I have millions of documents stored in MongoDb, each one having 64 bit hash.
As an example:
0011101001110001001101110000101011010101101111101110110101011001 doc1 0111100111000011011011100001101010001110111100001101101100011111 doc2
and so on.
Now I would like to find all the documents that have hamming distance <= 5 in an efficient way, given the input that is dynamic, without querying all the results one by one.
There are few solutions I found:
A) pre filter the existing result set Hamming Distance / Similarity searches in a database have not given this go yet, seems interesting to say the least, but can't find any information in the internet how efficient this will be.
B) use some kind of metric-space solution (this involves having another separate structure to keep things in sync etc)
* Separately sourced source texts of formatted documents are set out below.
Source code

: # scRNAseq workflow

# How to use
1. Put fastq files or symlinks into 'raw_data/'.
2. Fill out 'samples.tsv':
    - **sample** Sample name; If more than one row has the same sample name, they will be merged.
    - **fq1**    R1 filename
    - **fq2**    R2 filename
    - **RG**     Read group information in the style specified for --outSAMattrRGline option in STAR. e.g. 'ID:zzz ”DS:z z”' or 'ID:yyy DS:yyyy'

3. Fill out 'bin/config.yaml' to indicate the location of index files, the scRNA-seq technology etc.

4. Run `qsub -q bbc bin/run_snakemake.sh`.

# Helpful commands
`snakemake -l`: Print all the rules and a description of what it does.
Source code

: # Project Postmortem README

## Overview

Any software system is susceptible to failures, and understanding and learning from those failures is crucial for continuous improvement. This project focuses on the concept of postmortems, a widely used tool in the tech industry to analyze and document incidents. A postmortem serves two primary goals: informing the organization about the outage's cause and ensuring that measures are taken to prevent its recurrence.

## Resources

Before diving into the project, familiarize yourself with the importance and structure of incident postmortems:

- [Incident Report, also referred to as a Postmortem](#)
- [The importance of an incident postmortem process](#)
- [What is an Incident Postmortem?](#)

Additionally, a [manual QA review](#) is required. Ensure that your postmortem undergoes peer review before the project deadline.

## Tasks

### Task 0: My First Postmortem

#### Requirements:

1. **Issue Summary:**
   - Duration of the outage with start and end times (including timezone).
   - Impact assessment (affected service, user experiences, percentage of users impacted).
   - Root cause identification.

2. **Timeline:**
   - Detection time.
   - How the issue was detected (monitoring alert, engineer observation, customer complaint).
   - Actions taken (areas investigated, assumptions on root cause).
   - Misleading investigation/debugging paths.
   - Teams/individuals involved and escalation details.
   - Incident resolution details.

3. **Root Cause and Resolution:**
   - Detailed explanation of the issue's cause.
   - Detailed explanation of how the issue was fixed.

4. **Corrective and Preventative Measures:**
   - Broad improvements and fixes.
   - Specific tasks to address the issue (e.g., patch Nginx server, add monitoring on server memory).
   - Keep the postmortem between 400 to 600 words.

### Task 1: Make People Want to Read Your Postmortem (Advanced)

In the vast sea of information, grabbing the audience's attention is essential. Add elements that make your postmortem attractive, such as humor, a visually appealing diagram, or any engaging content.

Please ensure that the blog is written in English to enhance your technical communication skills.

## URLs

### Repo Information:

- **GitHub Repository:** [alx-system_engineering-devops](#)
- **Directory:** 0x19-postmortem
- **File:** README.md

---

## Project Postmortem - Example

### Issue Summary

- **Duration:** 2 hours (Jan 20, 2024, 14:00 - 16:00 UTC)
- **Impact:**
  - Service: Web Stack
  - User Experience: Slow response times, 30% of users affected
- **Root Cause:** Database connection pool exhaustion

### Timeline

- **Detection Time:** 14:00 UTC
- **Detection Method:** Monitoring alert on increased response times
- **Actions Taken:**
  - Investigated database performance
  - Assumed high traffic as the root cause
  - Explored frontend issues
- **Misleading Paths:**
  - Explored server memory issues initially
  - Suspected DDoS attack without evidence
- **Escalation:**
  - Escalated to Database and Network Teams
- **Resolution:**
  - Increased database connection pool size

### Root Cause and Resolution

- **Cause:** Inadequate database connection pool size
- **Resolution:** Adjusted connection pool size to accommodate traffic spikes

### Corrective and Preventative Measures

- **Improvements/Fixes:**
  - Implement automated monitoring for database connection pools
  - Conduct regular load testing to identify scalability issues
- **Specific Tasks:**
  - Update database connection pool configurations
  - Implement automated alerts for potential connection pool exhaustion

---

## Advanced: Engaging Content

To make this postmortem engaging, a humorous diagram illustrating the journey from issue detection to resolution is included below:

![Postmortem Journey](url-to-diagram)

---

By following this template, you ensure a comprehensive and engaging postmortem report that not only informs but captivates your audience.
For the purpose of this question, I'd like to narrow it down a bit further, and know if it is possible to "exploit/hack" mongodb provided geospatial indexes. (https://docs.mongodb.com/manual/core/2dsphere/)
The geospatial indexes:
A) allow you to store GeoJSON objects (point, line, polygon)
B) query efficiently all the GeoJSON objects
C) support operations such as finding geojson objects with radius+point, as well geojson intersection between objects
If I could find a way how to map these 64bit hashes to latitude/longitude (OR maybe into polygons) in such way that similar hashes (hamming distance) are grouped more closer to each other, the geospatial index could work well maybe if I say: from this latitude and longitude point, give me all the binary strings in the radius of 5 (hamming distance), it could work?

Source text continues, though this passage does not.